Women from all walks of life — politicians, businesswomen and young people — attended the event, which was sponsored by Joint United Nations Programme on HIV and AIDS.
 
“What I would want young people of Zimbabwe [to have] is the safe space where they can be able to participate in the developmental process of their country," said Beatrice Savadye, who outlined concerns of Zimbabwean youth. "There are a thousand reasons why young women do not [have] access to resources now. I think poverty and limited access to education are very key in young people failing to access resources, because when you are not educated no one is going to give you a job, you will not know how to run a business.”
 
Female politicians addressed the group, saying they want 50 percent of parliamentary, Cabinet, and local seats reserved for them in the next election, expected next year under a new constitution.
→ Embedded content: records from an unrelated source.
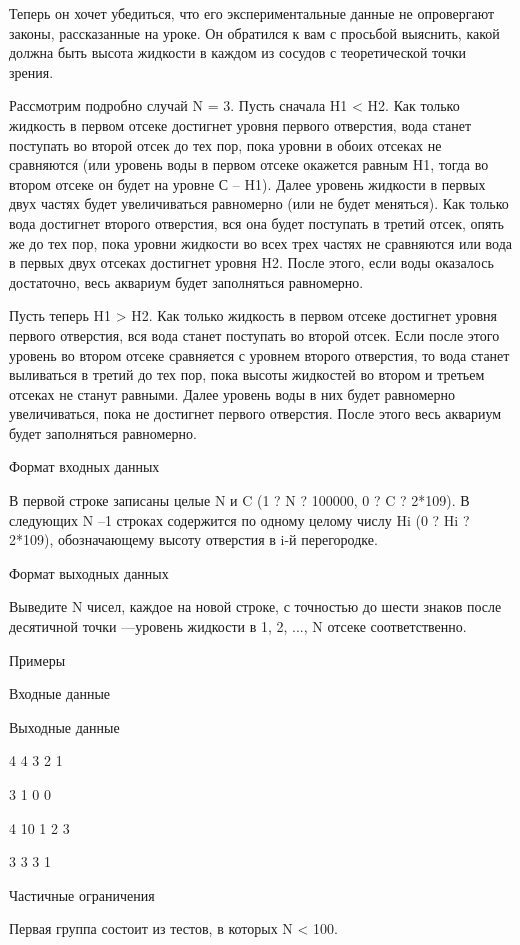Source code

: \documentclass[]{article}
\begin{document}
Теперь он хочет убедиться, что его экспериментальные данные не опровергают законы, рассказанные на уроке. Он обратился к вам с просьбой выяснить, какой должна быть высота жидкости в каждом из сосудов с теоретической точки зрения.

Рассмотрим подробно случай N = 3. Пусть сначала H1 < H2. Как только жидкость в первом отсеке достигнет уровня первого отверстия, вода станет поступать во второй отсек до тех пор, пока уровни в обоих отсеках не сравняются (или уровень воды в первом отсеке окажется равным H1, тогда во втором отсеке он будет на уровне С – H1). Далее уровень жидкости в первых двух частях будет увеличиваться равномерно (или не будет меняться). Как только вода достигнет второго отверстия, вся она будет поступать в третий отсек, опять же до тех пор, пока уровни жидкости во всех трех частях не сравняются или вода в первых двух отсеках достигнет уровня H2. После этого, если воды оказалось достаточно, весь аквариум будет заполняться равномерно.

Пусть теперь H1 > H2. Как только жидкость в первом отсеке достигнет уровня первого отверстия, вся вода станет поступать во второй отсек. Если после этого уровень во втором отсеке сравняется с уровнем второго отверстия, то вода станет выливаться в третий до тех пор, пока высоты жидкостей во втором и третьем отсеках не станут равными. Далее уровень воды в них будет равномерно увеличиваться, пока не достигнет первого отверстия. После этого весь аквариум будет заполняться равномерно.

Формат входных данных

В первой строке записаны целые N и C (1 ? N ? 100000, 0 ? C ? 2*109). В следующих N –1 строках содержится по одному целому числу Hi (0 ? Hi ? 2*109), обозначающему высоту отверстия в i-й перегородке.

Формат выходных данных

Выведите N чисел, каждое на новой строке, с точностью до шести знаков после десятичной точки —уровень жидкости в 1, 2, ..., N отсеке соответственно.

Примеры

Входные данные
	

Выходные данные

4 4
3
2
1
	

3
1
0
0

4 10
1
2
3
	

3
3
3
1

Частичные ограничения

Первая группа состоит из тестов, в которых N < 100.
\end{document}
The 15-nation Southern African Development Community has called for all of its members to have 50-50 representation between men and women by 2015.
 
Khupe urged women at the meeting to make sure their demands are not dismissed as mere talk.
 
“Days are over where we do what I call N.A.T.O.: No action and talking only," she said. "Busy talking and talking! No talking and talking in business, parliament, in Cabinet, in our meetings.  We want action.”
 
With elections expected by mid-2013 in Zimbabwe, the call for gender equality is expected to gather momentum.